Could somebody please help me understand these levels? Is it common for Ammonia to increase so much despite Nitrite remaining at 0. I thought I understood the nitrogen cycle but apparently not ? Any help or info is really appreciated
 
It doesn't look like you understand how to do a fishless cycle.

You need to be dosing ammonia. Either pure ammonia, or ammonia chloride, or fishfood, or a decomposing composing cocktail shrimp. Its probable the ammonia you are seeing is from dead, decaying plant matter, or maybe its leaching from your substrate. There wont be enough ammonia from these sources for a long enough period of time to cycle a tank.

Ammonia turns to nitrite and then nitrate in a cycled tank. You have only just started what is typically a 6 to 8 week process to complete a fishless cycle, so your cycle hasnt even started yet. What you are seeing is the ammonia coming from whatever source it is coming from. Because you arent cycled, none (or very little) of your ammonia is going to nitrite which is why you arent seeing any nitrite. A very small amount of nitrite might be going nitrate which is what you are detecting. It doesnt take much ammonia to result in a lot of nitrate.

If you need further guidance on the nitrogen cycle and how to do a fishless cycle let me know.
 
It doesn't look like you understand how to do a fishless cycle.

You need to be dosing ammonia. Either pure ammonia, or ammonia chloride, or fishfood, or a decomposing composing cocktail shrimp. Its probable the ammonia you are seeing is from dead, decaying plant matter, or maybe its leaching from your substrate. There wont be enough ammonia from these sources for a long enough period of time to cycle a tank.

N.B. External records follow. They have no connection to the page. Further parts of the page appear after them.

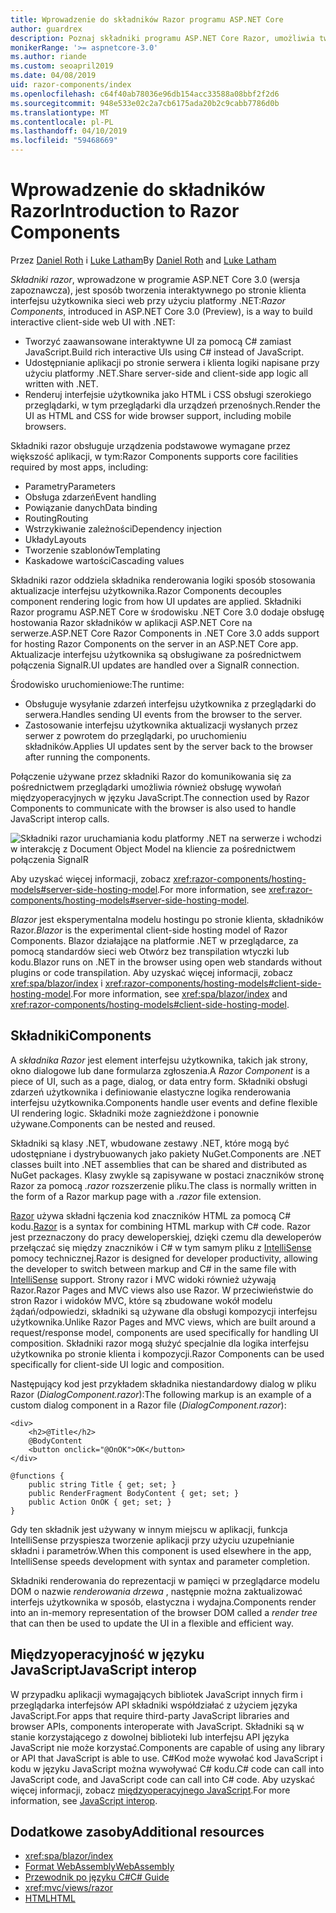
 ```yaml
---
title: Wprowadzenie do składników Razor programu ASP.NET Core
author: guardrex
description: Poznaj składniki programu ASP.NET Core Razor, umożliwia tworzenie interaktywnych po stronie klienta interfejsu użytkownika sieci web przy użyciu platformy .NET w aplikacji ASP.NET Core.
monikerRange: '>= aspnetcore-3.0'
ms.author: riande
ms.custom: seoapril2019
ms.date: 04/08/2019
uid: razor-components/index
ms.openlocfilehash: c64f40ab78036e96db154acc33588a08bbf2f2d6
ms.sourcegitcommit: 948e533e02c2a7cb6175ada20b2c9cabb7786d0b
ms.translationtype: MT
ms.contentlocale: pl-PL
ms.lasthandoff: 04/10/2019
ms.locfileid: "59468669"
---
```

# <a name="introduction-to-razor-components"></a><span data-ttu-id="3dbe9-103">Wprowadzenie do składników Razor</span><span class="sxs-lookup"><span data-stu-id="3dbe9-103">Introduction to Razor Components</span></span>

<span data-ttu-id="3dbe9-104">Przez [Daniel Roth](https://github.com/danroth27) i [Luke Latham](https://github.com/guardrex)</span><span class="sxs-lookup"><span data-stu-id="3dbe9-104">By [Daniel Roth](https://github.com/danroth27) and [Luke Latham](https://github.com/guardrex)</span></span>

<span data-ttu-id="3dbe9-105">*Składniki razor*, wprowadzone w programie ASP.NET Core 3.0 (wersja zapoznawcza), jest sposób tworzenia interaktywnego po stronie klienta interfejsu użytkownika sieci web przy użyciu platformy .NET:</span><span class="sxs-lookup"><span data-stu-id="3dbe9-105">*Razor Components*, introduced in ASP.NET Core 3.0 (Preview), is a way to build interactive client-side web UI with .NET:</span></span>

* <span data-ttu-id="3dbe9-106">Tworzyć zaawansowane interaktywne UI za pomocą C# zamiast JavaScript.</span><span class="sxs-lookup"><span data-stu-id="3dbe9-106">Build rich interactive UIs using C# instead of JavaScript.</span></span>
* <span data-ttu-id="3dbe9-107">Udostępnianie aplikacji po stronie serwera i klienta logiki napisane przy użyciu platformy .NET.</span><span class="sxs-lookup"><span data-stu-id="3dbe9-107">Share server-side and client-side app logic all written with .NET.</span></span>
* <span data-ttu-id="3dbe9-108">Renderuj interfejsie użytkownika jako HTML i CSS obsługi szerokiego przeglądarki, w tym przeglądarki dla urządzeń przenośnych.</span><span class="sxs-lookup"><span data-stu-id="3dbe9-108">Render the UI as HTML and CSS for wide browser support, including mobile browsers.</span></span>

<span data-ttu-id="3dbe9-109">Składniki razor obsługuje urządzenia podstawowe wymagane przez większość aplikacji, w tym:</span><span class="sxs-lookup"><span data-stu-id="3dbe9-109">Razor Components supports core facilities required by most apps, including:</span></span>

* <span data-ttu-id="3dbe9-110">Parametry</span><span class="sxs-lookup"><span data-stu-id="3dbe9-110">Parameters</span></span>
* <span data-ttu-id="3dbe9-111">Obsługa zdarzeń</span><span class="sxs-lookup"><span data-stu-id="3dbe9-111">Event handling</span></span>
* <span data-ttu-id="3dbe9-112">Powiązanie danych</span><span class="sxs-lookup"><span data-stu-id="3dbe9-112">Data binding</span></span>
* <span data-ttu-id="3dbe9-113">Routing</span><span class="sxs-lookup"><span data-stu-id="3dbe9-113">Routing</span></span>
* <span data-ttu-id="3dbe9-114">Wstrzykiwanie zależności</span><span class="sxs-lookup"><span data-stu-id="3dbe9-114">Dependency injection</span></span>
* <span data-ttu-id="3dbe9-115">Układy</span><span class="sxs-lookup"><span data-stu-id="3dbe9-115">Layouts</span></span>
* <span data-ttu-id="3dbe9-116">Tworzenie szablonów</span><span class="sxs-lookup"><span data-stu-id="3dbe9-116">Templating</span></span>
* <span data-ttu-id="3dbe9-117">Kaskadowe wartości</span><span class="sxs-lookup"><span data-stu-id="3dbe9-117">Cascading values</span></span>

<span data-ttu-id="3dbe9-118">Składniki razor oddziela składnika renderowania logiki sposób stosowania aktualizacje interfejsu użytkownika.</span><span class="sxs-lookup"><span data-stu-id="3dbe9-118">Razor Components decouples component rendering logic from how UI updates are applied.</span></span> <span data-ttu-id="3dbe9-119">Składniki Razor programu ASP.NET Core w środowisku .NET Core 3.0 dodaje obsługę hostowania Razor składników w aplikacji ASP.NET Core na serwerze.</span><span class="sxs-lookup"><span data-stu-id="3dbe9-119">ASP.NET Core Razor Components in .NET Core 3.0 adds support for hosting Razor Components on the server in an ASP.NET Core app.</span></span> <span data-ttu-id="3dbe9-120">Aktualizacje interfejsu użytkownika są obsługiwane za pośrednictwem połączenia SignalR.</span><span class="sxs-lookup"><span data-stu-id="3dbe9-120">UI updates are handled over a SignalR connection.</span></span>

<span data-ttu-id="3dbe9-121">Środowisko uruchomieniowe:</span><span class="sxs-lookup"><span data-stu-id="3dbe9-121">The runtime:</span></span>

* <span data-ttu-id="3dbe9-122">Obsługuje wysyłanie zdarzeń interfejsu użytkownika z przeglądarki do serwera.</span><span class="sxs-lookup"><span data-stu-id="3dbe9-122">Handles sending UI events from the browser to the server.</span></span>
* <span data-ttu-id="3dbe9-123">Zastosowanie interfejsu użytkownika aktualizacji wysłanych przez serwer z powrotem do przeglądarki, po uruchomieniu składników.</span><span class="sxs-lookup"><span data-stu-id="3dbe9-123">Applies UI updates sent by the server back to the browser after running the components.</span></span>

<span data-ttu-id="3dbe9-124">Połączenie używane przez składniki Razor do komunikowania się za pośrednictwem przeglądarki umożliwia również obsługę wywołań międzyoperacyjnych w języku JavaScript.</span><span class="sxs-lookup"><span data-stu-id="3dbe9-124">The connection used by Razor Components to communicate with the browser is also used to handle JavaScript interop calls.</span></span>

![Składniki razor uruchamiania kodu platformy .NET na serwerze i wchodzi w interakcję z Document Object Model na kliencie za pośrednictwem połączenia SignalR](index/_static/aspnet-core-razor-components.png)

<span data-ttu-id="3dbe9-126">Aby uzyskać więcej informacji, zobacz <xref:razor-components/hosting-models#server-side-hosting-model>.</span><span class="sxs-lookup"><span data-stu-id="3dbe9-126">For more information, see <xref:razor-components/hosting-models#server-side-hosting-model>.</span></span>

<span data-ttu-id="3dbe9-127">*Blazor* jest eksperymentalna modelu hostingu po stronie klienta, składników Razor.</span><span class="sxs-lookup"><span data-stu-id="3dbe9-127">*Blazor* is the experimental client-side hosting model of Razor Components.</span></span> <span data-ttu-id="3dbe9-128">Blazor działające na platformie .NET w przeglądarce, za pomocą standardów sieci web Otwórz bez transpilation wtyczki lub kodu.</span><span class="sxs-lookup"><span data-stu-id="3dbe9-128">Blazor runs on .NET in the browser using open web standards without plugins or code transpilation.</span></span> <span data-ttu-id="3dbe9-129">Aby uzyskać więcej informacji, zobacz <xref:spa/blazor/index> i <xref:razor-components/hosting-models#client-side-hosting-model>.</span><span class="sxs-lookup"><span data-stu-id="3dbe9-129">For more information, see <xref:spa/blazor/index> and <xref:razor-components/hosting-models#client-side-hosting-model>.</span></span>

## <a name="components"></a><span data-ttu-id="3dbe9-130">Składniki</span><span class="sxs-lookup"><span data-stu-id="3dbe9-130">Components</span></span>

<span data-ttu-id="3dbe9-131">A *składnika Razor* jest element interfejsu użytkownika, takich jak strony, okno dialogowe lub dane formularza zgłoszenia.</span><span class="sxs-lookup"><span data-stu-id="3dbe9-131">A *Razor Component* is a piece of UI, such as a page, dialog, or data entry form.</span></span> <span data-ttu-id="3dbe9-132">Składniki obsługi zdarzeń użytkownika i definiowanie elastyczne logika renderowania interfejsu użytkownika.</span><span class="sxs-lookup"><span data-stu-id="3dbe9-132">Components handle user events and define flexible UI rendering logic.</span></span> <span data-ttu-id="3dbe9-133">Składniki może zagnieżdżone i ponownie używane.</span><span class="sxs-lookup"><span data-stu-id="3dbe9-133">Components can be nested and reused.</span></span>

<span data-ttu-id="3dbe9-134">Składniki są klasy .NET, wbudowane zestawy .NET, które mogą być udostępniane i dystrybuowanych jako pakiety NuGet.</span><span class="sxs-lookup"><span data-stu-id="3dbe9-134">Components are .NET classes built into .NET assemblies that can be shared and distributed as NuGet packages.</span></span> <span data-ttu-id="3dbe9-135">Klasy zwykle są zapisywane w postaci znaczników stronę Razor za pomocą *.razor* rozszerzenie pliku.</span><span class="sxs-lookup"><span data-stu-id="3dbe9-135">The class is normally written in the form of a Razor markup page with a *.razor* file extension.</span></span>

<span data-ttu-id="3dbe9-136">[Razor](xref:mvc/views/razor) używa składni łączenia kod znaczników HTML za pomocą C# kodu.</span><span class="sxs-lookup"><span data-stu-id="3dbe9-136">[Razor](xref:mvc/views/razor) is a syntax for combining HTML markup with C# code.</span></span> <span data-ttu-id="3dbe9-137">Razor jest przeznaczony do pracy deweloperskiej, dzięki czemu dla deweloperów przełączać się między znaczników i C# w tym samym pliku z [IntelliSense](/visualstudio/ide/using-intellisense) pomocy technicznej.</span><span class="sxs-lookup"><span data-stu-id="3dbe9-137">Razor is designed for developer productivity, allowing the developer to switch between markup and C# in the same file with [IntelliSense](/visualstudio/ide/using-intellisense) support.</span></span> <span data-ttu-id="3dbe9-138">Strony razor i MVC widoki również używają Razor.</span><span class="sxs-lookup"><span data-stu-id="3dbe9-138">Razor Pages and MVC views also use Razor.</span></span> <span data-ttu-id="3dbe9-139">W przeciwieństwie do stron Razor i widoków MVC, które są zbudowane wokół modelu żądań/odpowiedzi, składniki są używane dla obsługi kompozycji interfejsu użytkownika.</span><span class="sxs-lookup"><span data-stu-id="3dbe9-139">Unlike Razor Pages and MVC views, which are built around a request/response model, components are used specifically for handling UI composition.</span></span> <span data-ttu-id="3dbe9-140">Składniki razor mogą służyć specjalnie dla logika interfejsu użytkownika po stronie klienta i kompozycji.</span><span class="sxs-lookup"><span data-stu-id="3dbe9-140">Razor Components can be used specifically for client-side UI logic and composition.</span></span>

<span data-ttu-id="3dbe9-141">Następujący kod jest przykładem składnika niestandardowy dialog w pliku Razor (*DialogComponent.razor*):</span><span class="sxs-lookup"><span data-stu-id="3dbe9-141">The following markup is an example of a custom dialog component in a Razor file (*DialogComponent.razor*):</span></span>

```cshtml
<div>
    <h2>@Title</h2>
    @BodyContent
    <button onclick="@OnOK">OK</button>
</div>

@functions {
    public string Title { get; set; }
    public RenderFragment BodyContent { get; set; }
    public Action OnOK { get; set; }
}
```

<span data-ttu-id="3dbe9-142">Gdy ten składnik jest używany w innym miejscu w aplikacji, funkcja IntelliSense przyspiesza tworzenie aplikacji przy użyciu uzupełnianie składni i parametrów.</span><span class="sxs-lookup"><span data-stu-id="3dbe9-142">When this component is used elsewhere in the app, IntelliSense speeds development with syntax and parameter completion.</span></span>

<span data-ttu-id="3dbe9-143">Składniki renderowania do reprezentacji w pamięci w przeglądarce modelu DOM o nazwie *renderowania drzewa* , następnie można zaktualizować interfejs użytkownika w sposób, elastyczna i wydajna.</span><span class="sxs-lookup"><span data-stu-id="3dbe9-143">Components render into an in-memory representation of the browser DOM called a *render tree* that can then be used to update the UI in a flexible and efficient way.</span></span>

## <a name="javascript-interop"></a><span data-ttu-id="3dbe9-144">Międzyoperacyjność w języku JavaScript</span><span class="sxs-lookup"><span data-stu-id="3dbe9-144">JavaScript interop</span></span>

<span data-ttu-id="3dbe9-145">W przypadku aplikacji wymagających bibliotek JavaScript innych firm i przeglądarka interfejsów API składniki współdziałać z użyciem języka JavaScript.</span><span class="sxs-lookup"><span data-stu-id="3dbe9-145">For apps that require third-party JavaScript libraries and browser APIs, components interoperate with JavaScript.</span></span> <span data-ttu-id="3dbe9-146">Składniki są w stanie korzystającego z dowolnej biblioteki lub interfejsu API języka JavaScript nie może korzystać.</span><span class="sxs-lookup"><span data-stu-id="3dbe9-146">Components are capable of using any library or API that JavaScript is able to use.</span></span> <span data-ttu-id="3dbe9-147">C#Kod może wywołać kod JavaScript i kodu w języku JavaScript można wywoływać C# kodu.</span><span class="sxs-lookup"><span data-stu-id="3dbe9-147">C# code can call into JavaScript code, and JavaScript code can call into C# code.</span></span> <span data-ttu-id="3dbe9-148">Aby uzyskać więcej informacji, zobacz [międzyoperacyjnego JavaScript](xref:razor-components/javascript-interop).</span><span class="sxs-lookup"><span data-stu-id="3dbe9-148">For more information, see [JavaScript interop](xref:razor-components/javascript-interop).</span></span>

## <a name="additional-resources"></a><span data-ttu-id="3dbe9-149">Dodatkowe zasoby</span><span class="sxs-lookup"><span data-stu-id="3dbe9-149">Additional resources</span></span>

* <xref:spa/blazor/index>
* [<span data-ttu-id="3dbe9-150">Format WebAssembly</span><span class="sxs-lookup"><span data-stu-id="3dbe9-150">WebAssembly</span></span>](http://webassembly.org/)
* [<span data-ttu-id="3dbe9-151">Przewodnik po języku C#</span><span class="sxs-lookup"><span data-stu-id="3dbe9-151">C# Guide</span></span>](/dotnet/csharp/)
* <xref:mvc/views/razor>
* [<span data-ttu-id="3dbe9-152">HTML</span><span class="sxs-lookup"><span data-stu-id="3dbe9-152">HTML</span></span>](https://www.w3.org/html/)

Ammonia turns to nitrite and then nitrate in a cycled tank. You have only just started what is typically a 6 to 8 week process to complete a fishless cycle, so your cycle hasnt even started yet. What you are seeing is the ammonia coming from whatever source it is coming from. Because you arent cycled, none (or very little) of your ammonia is going to nitrite which is why you arent seeing any nitrite. A very small amount of nitrite might be going nitrate which is what you are detecting. It doesnt take much ammonia to result in a lot of nitrate.

If you need further guidance on the nitrogen cycle and how to do a fishless cycle let me know.
Ahh okay I had watched a video from GirlTalksFish about fishless cycling with just live plants and they had said that once new plant growth was observed I could then add a small number of fish? I didn't want to go with dosing the tank with a pure ammonia source and I thought that fish-in cycling was harmful/cruel so it seemed to be my best option but it seems that won't actually work?
 
Basically the method you are describing is a fish in cycle but with some plants that will take up a little ammonia. It wont work as a fishless cycle, but might make a fish in cycle a little less stressful for fish. Fish in cycle if done properly is reasonably safe.

You might be looking at whats called a silent cycle, where you go heavy on fast growing surface plants that will pretty much take up all ammonia that your fish produce.